RIO DE JANEIRO — The once-unchallenged No. 1 net, TV Globo, suffered another blow recently as No. 2 TV Record announced it has copped the exclusive Brazilian rights for the Guadalajara Pan-American Games 2011. A few days later, TV Record also confirmed a deal with Mexico’s Televisa for the co-production of telenovelas in Brazil.

These two announcements contributed to the perception that there is finally competition in Brazil’s TV market, which since the 1970s has been dominated by TV Globo. At stake is an annual ad spend totaling 5.6 billion reais ($3.3 billion) in the first half of this year, up 15% from the same period last year.

Indeed, there has been some change in audience. In January-August of this year in Sao Paulo, TV Globo had an average rating from 7 a.m. to midnight of 17.8 against TV Record’s 8.7 and SBT’s 6.4. In the same period last year, TV Globo stood at 19.4 against the 7.2 of TV Record and 6.7 of SBT, according to research firm Ibope.
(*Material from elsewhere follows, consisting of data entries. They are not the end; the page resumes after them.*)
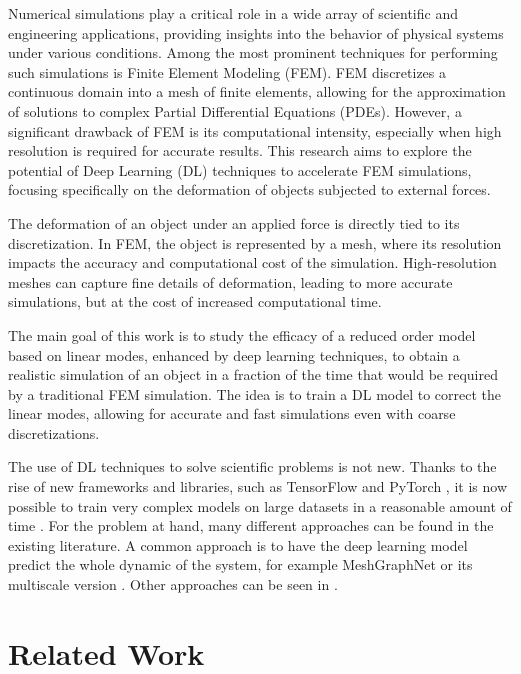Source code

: 
Numerical simulations play a critical role in a wide array of scientific and engineering applications, providing insights into the behavior of physical systems under various conditions. Among the most prominent techniques for performing such simulations is Finite Element Modeling (FEM). FEM discretizes a continuous domain into a mesh of finite elements, allowing for the approximation of solutions to complex Partial Differential Equations (PDEs). However, a significant drawback of FEM is its computational intensity, especially when high resolution is required for accurate results. This research aims to explore the potential of Deep Learning (DL) techniques to accelerate FEM simulations, focusing specifically on the deformation of objects subjected to external forces.

The deformation of an object under an applied force is directly tied to its discretization. In FEM, the object is represented by a mesh, where its resolution impacts the accuracy and computational cost of the simulation. High-resolution meshes can capture fine details of deformation, leading to more accurate simulations, but at the cost of increased computational time.

The main goal of this work is to study the efficacy of a reduced order model based on linear modes, enhanced by deep learning techniques, to obtain a realistic simulation of an object in a fraction of the time that would be required by a traditional FEM simulation. The idea is to train a DL model to correct the linear modes, allowing for accurate and fast simulations even with coarse discretizations.

The use of DL techniques to solve scientific problems is not new. Thanks to the rise of new frameworks and libraries, such as TensorFlow \cite{tensorflow2015-whitepaper} and PyTorch \cite{paszke2019pytorchimperativestylehighperformance}, it is now possible to train very complex models on large datasets in a reasonable amount of time \cite{tensorflow2015-whitepaper, pytorch}. For the problem at hand, many different approaches can be found in the existing literature. A common approach is to have the deep learning model predict the whole dynamic of the system, for example MeshGraphNet \cite{pfaffLearningMeshBasedSimulation2021a} or its multiscale version \cite{fortunatoMultiScaleMeshGraphNets2022}. Other approaches can be seen in \cite{jiangMeshfreeFlowNetPhysicsConstrainedDeep2020, hanPredictingPhysicsMeshreduced2022a}. 

\section*{Related Work}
“The initial interpretation is that there is a nine-point gap. But it should be interpreted as a direct confrontation, in which we have to take 4.5 points from Globo to be co-leaders,” Record’s president Alexandre Raposo tells Variety.
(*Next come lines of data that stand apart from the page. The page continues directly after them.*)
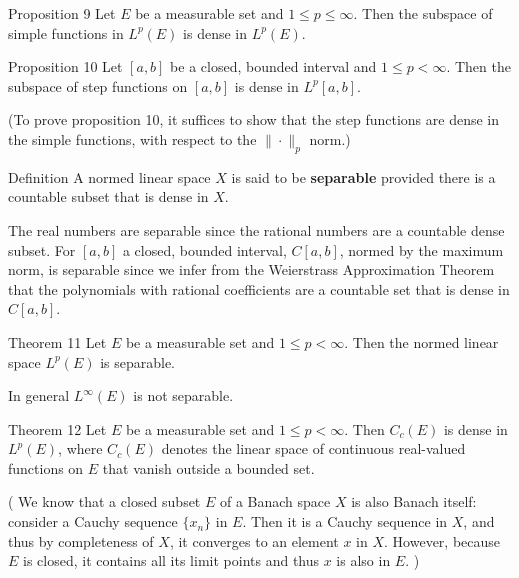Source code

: \begin{namedthm*}{Proposition 9}
	Let $E$ be a measurable set and $1\le p\le\infty$.
	Then the subspace of simple functions in $L^p(E)$ is dense in $L^p(E)$.
\end{namedthm*}
\begin{namedthm*}{Proposition 10}
	Let $[a,b]$ be a closed, bounded interval and $1\le p<\infty$.
	Then the subspace of step functions on $[a,b]$ is dense in $L^p[a,b]$.
\end{namedthm*}
(To prove proposition 10, it suffices to show that the step functions are dense in the simple functions, with respect to the $\|\cdot\|_p$ norm.)
\begin{namedthm*}{Definition}
	A normed linear space $X$ is said to be \textbf{separable} provided there is a countable subset that is dense in $X$.
\end{namedthm*}
The real numbers are separable since the rational numbers are a countable dense subset.
For $[a,b]$ a closed, bounded interval, $C[a,b]$, normed by the maximum norm, is separable since we infer from the Weierstrass Approximation Theorem that the polynomials with rational coefficients are a countable set that is dense in $C[a,b]$.
\begin{namedthm*}{Theorem 11}
	Let $E$ be a measurable set and $1\le p<\infty$.
	Then the normed linear space $L^p(E)$ is separable.
\end{namedthm*}
In general $L^\infty(E)$ is not separable.
\begin{namedthm*}{Theorem 12}
	Let $E$ be a measurable set and $1\le p<\infty$.
	Then $C_c(E)$ is dense in $L^p(E)$, where $C_c(E)$ denotes the linear space of continuous real-valued functions on $E$ that vanish outside a bounded set.
\end{namedthm*}

(
	We know that a closed subset $E$ of a Banach space $X$ is also Banach itself: 
	consider a Cauchy sequence $\{x_n\}$ in $E$. 
	Then it is a Cauchy sequence in $X$, and thus by completeness of $X$, it converges to an element $x$ in $X$.
	However, because $E$ is closed, it contains all its limit points and thus $x$ is also in $E$.
)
Counters TV Globo’s general director Octavio Florisbal: “The variation of TV Globo’s ratings is within the expected range. We kept a comfortable leadership in all regions and periods of the day, and we air all top-30 most-watched shows.”

The bad news for Mipcom sellers is that the programming of both TV Globo and TV Record rely heavily on inhouse-produced telenovelas.

Since 2004, TV Record has invested $340 million in programming, the bulk of it to buy and expand a telenovela production center in Rio and hire exclusive writers, casts and crews. TV Record now makes two telenovelas simultaneously and will soon co-produce a third with Televisa, while TV Globo makes four telenovelas simultaneously, not to mention other program genres.

TV Globo and TV Record will send buyers to Mipcom, but their interest is limited because their focus is on local programming and because they already have volume deals with U.S. studios: TV Globo with Sony, Fox, Disney and DreamWorks; TV Record with Universal and MGM. SBT has a deal with Warner Bros.

Sports rights seem to be the main foreign interest of TV Record and TV Globo. TV Record has bought the exclusive rights for Brazil for the 2012 Summer Olympics in London in addition to several European soccer league rights. TV Globo has FIFA’s soccer World Cup in 2010 (in South Africa) and 2014 (in Brazil) and all of Brazil’s national soccer team matches plus all top local soccer leagues. The nets are expected to be locked in a struggle for the 2016 Summer Olympics and 2018 soccer World Cup.

The big nets are also increasingly facing the competition from pay TV and new media. Brazil’s total number of pay TV homes reached 5.4 million in March, up 13% from March 2007, according to Brazil’s pay TV association ABTA. The number of Web users in Brazil reached 23.7 million in July, up 28% from the same month last year, according to Ibope.

In spite of the significant rise, Florisbal stresses that pay TV is present in just 11% of the country’s households, and just 13% of those have broadband services, while free terrestrial TV has a 95% penetration.